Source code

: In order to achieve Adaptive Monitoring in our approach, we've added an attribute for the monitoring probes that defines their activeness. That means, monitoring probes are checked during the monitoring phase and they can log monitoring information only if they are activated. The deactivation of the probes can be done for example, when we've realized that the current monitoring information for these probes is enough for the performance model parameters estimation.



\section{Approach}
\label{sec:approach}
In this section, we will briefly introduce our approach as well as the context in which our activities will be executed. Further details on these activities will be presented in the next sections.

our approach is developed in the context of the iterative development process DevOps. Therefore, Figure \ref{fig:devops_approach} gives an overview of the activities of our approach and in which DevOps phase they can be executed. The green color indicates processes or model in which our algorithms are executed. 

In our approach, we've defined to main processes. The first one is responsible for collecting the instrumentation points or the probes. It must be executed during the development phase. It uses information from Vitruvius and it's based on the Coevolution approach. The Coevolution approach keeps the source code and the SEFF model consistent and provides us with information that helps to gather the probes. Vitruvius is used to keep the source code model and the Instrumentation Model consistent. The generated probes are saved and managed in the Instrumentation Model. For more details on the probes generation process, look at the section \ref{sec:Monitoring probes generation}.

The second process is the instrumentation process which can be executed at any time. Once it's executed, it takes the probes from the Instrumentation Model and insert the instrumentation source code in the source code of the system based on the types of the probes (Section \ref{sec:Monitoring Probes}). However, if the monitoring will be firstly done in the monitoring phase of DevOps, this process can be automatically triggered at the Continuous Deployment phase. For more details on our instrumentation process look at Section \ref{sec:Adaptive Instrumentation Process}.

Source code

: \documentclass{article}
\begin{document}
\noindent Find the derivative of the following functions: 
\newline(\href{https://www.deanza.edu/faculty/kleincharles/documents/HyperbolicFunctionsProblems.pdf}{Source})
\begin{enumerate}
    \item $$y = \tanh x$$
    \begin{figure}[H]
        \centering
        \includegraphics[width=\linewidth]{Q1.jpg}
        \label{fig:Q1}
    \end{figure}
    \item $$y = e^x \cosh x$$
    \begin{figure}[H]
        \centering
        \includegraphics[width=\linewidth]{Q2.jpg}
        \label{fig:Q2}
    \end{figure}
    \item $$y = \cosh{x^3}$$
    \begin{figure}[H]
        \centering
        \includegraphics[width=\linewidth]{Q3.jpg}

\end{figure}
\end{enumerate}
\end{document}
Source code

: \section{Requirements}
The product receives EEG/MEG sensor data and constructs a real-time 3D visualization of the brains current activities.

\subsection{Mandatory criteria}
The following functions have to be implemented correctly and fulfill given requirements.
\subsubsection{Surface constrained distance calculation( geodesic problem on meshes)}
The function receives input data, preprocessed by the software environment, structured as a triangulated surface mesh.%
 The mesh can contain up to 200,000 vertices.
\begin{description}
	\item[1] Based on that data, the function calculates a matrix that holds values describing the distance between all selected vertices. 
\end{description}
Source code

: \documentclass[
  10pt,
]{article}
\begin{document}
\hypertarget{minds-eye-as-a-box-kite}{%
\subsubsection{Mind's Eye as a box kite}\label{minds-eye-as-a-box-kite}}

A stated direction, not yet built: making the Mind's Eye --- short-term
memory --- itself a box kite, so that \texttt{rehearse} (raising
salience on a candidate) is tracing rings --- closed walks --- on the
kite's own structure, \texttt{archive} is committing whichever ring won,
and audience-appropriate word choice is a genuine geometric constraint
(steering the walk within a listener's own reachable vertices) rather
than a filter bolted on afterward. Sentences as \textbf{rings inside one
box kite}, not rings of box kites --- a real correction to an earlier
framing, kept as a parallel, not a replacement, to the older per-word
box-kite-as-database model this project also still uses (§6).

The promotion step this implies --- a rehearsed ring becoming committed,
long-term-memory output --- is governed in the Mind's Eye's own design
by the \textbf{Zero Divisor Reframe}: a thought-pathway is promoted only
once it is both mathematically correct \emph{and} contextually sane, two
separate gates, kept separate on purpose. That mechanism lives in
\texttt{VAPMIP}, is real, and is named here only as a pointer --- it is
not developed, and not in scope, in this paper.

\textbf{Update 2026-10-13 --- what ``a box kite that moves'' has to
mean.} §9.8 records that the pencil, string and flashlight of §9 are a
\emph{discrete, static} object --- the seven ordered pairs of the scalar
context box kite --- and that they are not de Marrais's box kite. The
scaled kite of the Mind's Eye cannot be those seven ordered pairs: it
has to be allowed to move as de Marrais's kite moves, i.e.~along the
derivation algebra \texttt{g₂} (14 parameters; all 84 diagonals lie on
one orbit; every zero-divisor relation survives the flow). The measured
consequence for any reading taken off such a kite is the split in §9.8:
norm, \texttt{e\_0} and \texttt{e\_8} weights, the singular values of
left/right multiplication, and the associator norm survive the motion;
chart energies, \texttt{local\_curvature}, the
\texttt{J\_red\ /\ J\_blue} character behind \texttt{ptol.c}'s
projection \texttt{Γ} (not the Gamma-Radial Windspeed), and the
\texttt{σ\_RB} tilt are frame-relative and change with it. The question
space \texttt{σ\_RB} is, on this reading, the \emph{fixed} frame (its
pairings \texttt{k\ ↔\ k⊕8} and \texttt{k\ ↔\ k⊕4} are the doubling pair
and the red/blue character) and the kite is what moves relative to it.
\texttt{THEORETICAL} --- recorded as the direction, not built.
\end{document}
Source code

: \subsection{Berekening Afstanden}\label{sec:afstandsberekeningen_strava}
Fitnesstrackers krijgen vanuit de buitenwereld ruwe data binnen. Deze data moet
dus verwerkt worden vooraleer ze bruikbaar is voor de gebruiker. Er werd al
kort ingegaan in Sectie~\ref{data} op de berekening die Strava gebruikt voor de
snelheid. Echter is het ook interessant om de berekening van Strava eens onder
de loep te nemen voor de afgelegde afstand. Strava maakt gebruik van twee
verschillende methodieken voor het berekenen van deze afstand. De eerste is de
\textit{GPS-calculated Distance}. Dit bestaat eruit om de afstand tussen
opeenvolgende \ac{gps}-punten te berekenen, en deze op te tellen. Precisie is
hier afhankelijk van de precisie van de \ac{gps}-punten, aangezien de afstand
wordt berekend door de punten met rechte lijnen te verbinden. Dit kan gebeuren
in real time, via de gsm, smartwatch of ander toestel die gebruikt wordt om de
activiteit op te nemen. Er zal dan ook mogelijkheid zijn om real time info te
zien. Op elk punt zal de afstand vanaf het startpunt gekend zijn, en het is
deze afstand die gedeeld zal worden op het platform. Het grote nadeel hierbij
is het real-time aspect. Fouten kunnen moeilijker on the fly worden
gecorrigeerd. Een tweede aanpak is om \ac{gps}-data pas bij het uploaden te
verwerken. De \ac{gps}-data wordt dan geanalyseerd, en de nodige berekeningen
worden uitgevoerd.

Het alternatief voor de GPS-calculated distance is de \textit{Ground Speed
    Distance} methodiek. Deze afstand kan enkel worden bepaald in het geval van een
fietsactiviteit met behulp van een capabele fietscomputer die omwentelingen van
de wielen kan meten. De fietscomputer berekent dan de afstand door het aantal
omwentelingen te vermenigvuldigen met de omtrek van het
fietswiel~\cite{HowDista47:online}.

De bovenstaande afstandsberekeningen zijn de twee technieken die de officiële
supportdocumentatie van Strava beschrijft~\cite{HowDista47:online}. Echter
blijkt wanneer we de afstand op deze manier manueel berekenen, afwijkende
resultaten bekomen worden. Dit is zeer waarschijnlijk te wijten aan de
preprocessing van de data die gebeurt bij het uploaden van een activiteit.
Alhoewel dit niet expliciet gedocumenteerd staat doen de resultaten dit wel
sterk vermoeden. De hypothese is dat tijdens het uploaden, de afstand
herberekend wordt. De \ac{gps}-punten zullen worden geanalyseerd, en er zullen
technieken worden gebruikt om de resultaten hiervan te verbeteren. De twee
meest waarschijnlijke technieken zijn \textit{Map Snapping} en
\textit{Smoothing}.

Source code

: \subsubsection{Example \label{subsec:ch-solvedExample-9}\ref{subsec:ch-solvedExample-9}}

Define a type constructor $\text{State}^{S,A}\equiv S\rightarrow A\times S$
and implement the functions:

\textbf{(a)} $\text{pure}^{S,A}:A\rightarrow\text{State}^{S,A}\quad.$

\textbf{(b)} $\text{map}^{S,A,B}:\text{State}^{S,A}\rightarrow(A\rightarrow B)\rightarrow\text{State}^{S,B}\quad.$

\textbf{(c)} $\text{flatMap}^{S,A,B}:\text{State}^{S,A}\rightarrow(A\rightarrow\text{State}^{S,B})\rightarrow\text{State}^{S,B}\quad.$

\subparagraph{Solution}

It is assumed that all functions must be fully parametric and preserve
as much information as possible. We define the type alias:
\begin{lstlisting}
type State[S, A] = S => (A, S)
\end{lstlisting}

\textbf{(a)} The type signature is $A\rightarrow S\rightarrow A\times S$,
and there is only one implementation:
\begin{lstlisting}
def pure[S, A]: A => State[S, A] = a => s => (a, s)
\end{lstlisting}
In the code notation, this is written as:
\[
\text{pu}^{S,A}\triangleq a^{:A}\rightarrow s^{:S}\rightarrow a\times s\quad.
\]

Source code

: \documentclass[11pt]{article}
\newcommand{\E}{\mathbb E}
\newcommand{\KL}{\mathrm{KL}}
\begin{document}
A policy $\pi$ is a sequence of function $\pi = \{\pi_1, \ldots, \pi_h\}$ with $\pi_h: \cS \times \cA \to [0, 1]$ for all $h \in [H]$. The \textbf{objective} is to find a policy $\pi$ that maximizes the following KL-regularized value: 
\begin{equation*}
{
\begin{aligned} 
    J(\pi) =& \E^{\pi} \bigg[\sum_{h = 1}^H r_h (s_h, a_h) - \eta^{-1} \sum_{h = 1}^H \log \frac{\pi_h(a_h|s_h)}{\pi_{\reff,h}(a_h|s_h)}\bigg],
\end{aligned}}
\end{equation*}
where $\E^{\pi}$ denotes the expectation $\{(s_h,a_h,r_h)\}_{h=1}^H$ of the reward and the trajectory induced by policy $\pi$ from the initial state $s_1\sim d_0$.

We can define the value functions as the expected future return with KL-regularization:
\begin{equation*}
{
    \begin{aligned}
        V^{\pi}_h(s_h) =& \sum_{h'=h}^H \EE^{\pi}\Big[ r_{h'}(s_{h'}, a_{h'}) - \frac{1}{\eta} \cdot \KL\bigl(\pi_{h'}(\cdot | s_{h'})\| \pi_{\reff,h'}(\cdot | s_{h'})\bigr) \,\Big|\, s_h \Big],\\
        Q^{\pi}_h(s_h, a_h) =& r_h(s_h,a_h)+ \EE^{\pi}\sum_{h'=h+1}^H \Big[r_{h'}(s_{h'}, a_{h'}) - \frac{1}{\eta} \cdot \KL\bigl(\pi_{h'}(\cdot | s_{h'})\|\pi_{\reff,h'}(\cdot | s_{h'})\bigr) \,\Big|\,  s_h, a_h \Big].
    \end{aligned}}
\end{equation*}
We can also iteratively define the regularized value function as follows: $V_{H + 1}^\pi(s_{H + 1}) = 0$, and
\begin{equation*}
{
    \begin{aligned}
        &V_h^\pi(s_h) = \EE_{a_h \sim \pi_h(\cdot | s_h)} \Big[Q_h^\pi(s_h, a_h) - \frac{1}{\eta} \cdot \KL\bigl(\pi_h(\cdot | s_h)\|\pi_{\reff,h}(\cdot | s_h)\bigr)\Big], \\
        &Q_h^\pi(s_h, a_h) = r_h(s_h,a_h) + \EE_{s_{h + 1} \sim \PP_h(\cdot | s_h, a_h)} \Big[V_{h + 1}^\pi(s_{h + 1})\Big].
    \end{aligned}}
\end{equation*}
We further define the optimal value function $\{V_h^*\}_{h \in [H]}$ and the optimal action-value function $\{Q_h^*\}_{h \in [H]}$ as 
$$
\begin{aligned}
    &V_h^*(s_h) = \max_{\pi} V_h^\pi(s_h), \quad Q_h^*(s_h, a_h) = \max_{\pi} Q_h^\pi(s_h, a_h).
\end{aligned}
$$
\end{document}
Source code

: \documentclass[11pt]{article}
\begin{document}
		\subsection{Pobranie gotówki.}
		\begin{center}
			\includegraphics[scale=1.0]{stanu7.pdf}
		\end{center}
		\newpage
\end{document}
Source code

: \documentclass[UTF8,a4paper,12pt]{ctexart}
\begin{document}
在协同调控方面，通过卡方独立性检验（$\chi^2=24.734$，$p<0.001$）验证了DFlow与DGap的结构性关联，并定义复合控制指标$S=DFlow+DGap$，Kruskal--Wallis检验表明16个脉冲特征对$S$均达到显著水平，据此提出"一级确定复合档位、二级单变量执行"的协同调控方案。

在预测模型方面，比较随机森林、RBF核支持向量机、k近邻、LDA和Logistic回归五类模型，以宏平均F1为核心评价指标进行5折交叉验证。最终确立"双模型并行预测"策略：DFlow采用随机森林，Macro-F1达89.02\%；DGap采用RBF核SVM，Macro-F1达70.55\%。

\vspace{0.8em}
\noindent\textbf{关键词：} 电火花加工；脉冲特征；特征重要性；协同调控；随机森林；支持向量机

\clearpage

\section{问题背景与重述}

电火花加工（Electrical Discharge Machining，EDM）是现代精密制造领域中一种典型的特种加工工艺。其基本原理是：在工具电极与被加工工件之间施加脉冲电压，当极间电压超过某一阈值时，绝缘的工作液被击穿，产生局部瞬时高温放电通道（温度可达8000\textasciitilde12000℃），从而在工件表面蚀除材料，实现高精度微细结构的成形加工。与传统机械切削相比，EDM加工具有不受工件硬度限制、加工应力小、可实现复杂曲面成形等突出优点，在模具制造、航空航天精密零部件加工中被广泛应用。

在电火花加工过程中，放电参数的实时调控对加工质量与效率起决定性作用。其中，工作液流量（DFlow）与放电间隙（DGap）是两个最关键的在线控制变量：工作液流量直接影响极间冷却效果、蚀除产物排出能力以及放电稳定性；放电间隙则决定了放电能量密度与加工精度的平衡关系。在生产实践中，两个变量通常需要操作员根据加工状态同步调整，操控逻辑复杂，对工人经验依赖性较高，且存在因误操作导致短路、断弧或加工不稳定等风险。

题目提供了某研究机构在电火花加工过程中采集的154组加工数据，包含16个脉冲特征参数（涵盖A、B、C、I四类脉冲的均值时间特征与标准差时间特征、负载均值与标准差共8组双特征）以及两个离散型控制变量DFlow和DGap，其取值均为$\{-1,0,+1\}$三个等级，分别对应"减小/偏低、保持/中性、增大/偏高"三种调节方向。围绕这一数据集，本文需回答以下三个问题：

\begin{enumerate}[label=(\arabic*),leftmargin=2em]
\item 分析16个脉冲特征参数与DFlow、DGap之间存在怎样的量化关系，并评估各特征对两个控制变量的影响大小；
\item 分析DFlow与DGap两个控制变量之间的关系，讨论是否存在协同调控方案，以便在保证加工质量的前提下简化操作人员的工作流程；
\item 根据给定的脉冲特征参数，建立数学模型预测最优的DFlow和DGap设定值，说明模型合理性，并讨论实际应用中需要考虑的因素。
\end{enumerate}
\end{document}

→ **Goal of the exercise**
Beginning at the line with "Alhoewel dit niet" and ending at the line with "herberekend wordt. De", reproduce each line of the data above exactly, and add no other lines.

→ **Your response**
Alhoewel dit niet expliciet gedocumenteerd staat doen de resultaten dit wel
sterk vermoeden. De hypothese is dat tijdens het uploaden, de afstand
herberekend wordt. De \ac{gps}-punten zullen worden geanalyseerd, en er zullen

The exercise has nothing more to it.